Records to use
'''

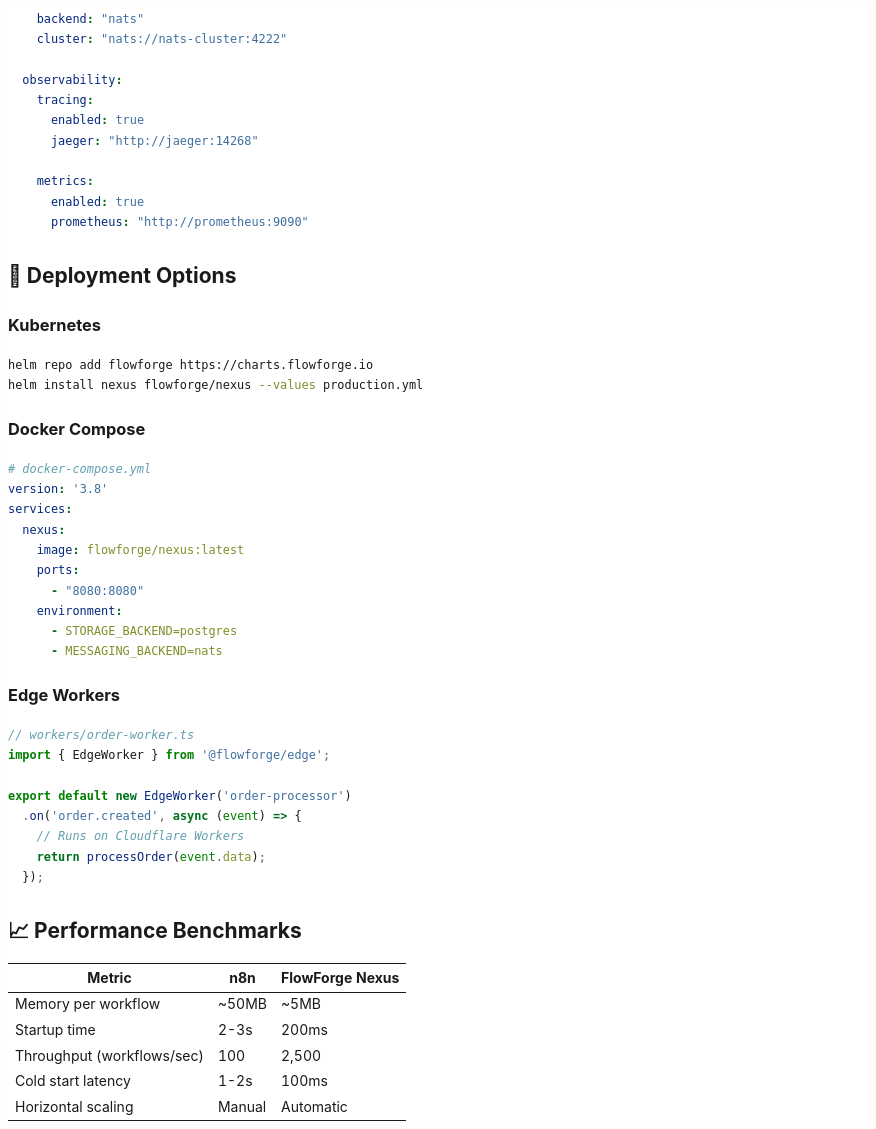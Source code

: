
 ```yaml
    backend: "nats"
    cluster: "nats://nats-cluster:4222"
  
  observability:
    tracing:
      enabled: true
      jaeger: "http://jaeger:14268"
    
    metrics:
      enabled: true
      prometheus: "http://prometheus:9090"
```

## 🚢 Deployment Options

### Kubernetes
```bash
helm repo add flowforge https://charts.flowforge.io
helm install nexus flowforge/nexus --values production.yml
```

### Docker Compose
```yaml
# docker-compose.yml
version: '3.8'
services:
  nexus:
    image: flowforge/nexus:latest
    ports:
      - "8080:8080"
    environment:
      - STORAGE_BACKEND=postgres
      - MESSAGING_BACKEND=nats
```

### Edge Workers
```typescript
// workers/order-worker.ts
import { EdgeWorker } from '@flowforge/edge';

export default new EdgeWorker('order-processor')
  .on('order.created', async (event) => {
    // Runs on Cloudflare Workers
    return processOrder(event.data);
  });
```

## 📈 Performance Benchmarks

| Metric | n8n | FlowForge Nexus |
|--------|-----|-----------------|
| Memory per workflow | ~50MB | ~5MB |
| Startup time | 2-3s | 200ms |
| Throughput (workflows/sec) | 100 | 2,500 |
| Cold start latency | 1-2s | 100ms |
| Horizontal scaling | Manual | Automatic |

'''
'''

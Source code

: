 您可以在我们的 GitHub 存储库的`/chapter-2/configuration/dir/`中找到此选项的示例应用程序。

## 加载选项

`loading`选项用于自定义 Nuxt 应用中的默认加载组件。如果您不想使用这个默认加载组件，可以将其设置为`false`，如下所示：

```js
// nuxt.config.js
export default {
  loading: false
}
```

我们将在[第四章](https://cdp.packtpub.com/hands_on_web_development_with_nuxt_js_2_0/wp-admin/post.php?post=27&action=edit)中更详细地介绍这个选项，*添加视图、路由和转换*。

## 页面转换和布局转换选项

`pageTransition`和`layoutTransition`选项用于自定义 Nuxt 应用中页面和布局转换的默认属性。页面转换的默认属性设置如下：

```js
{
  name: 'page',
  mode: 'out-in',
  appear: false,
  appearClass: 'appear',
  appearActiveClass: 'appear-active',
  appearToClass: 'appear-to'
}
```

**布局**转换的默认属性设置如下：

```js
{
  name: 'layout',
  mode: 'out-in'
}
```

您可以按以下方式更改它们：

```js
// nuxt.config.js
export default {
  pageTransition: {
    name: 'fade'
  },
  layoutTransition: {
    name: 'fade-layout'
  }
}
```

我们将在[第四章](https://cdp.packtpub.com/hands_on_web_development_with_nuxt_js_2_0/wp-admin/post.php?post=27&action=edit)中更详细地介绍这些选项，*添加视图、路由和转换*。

'''

Work order
Throughout the material above, find lines holding the word "packtpub", then copy them.

Solved exercise
我们将在[第四章](https://cdp.packtpub.com/hands_on_web_development_with_nuxt_js_2_0/wp-admin/post.php?post=27&action=edit)中更详细地介绍这个选项，*添加视图、路由和转换*。
我们将在[第四章](https://cdp.packtpub.com/hands_on_web_development_with_nuxt_js_2_0/wp-admin/post.php?post=27&action=edit)中更详细地介绍这些选项，*添加视图、路由和转换*。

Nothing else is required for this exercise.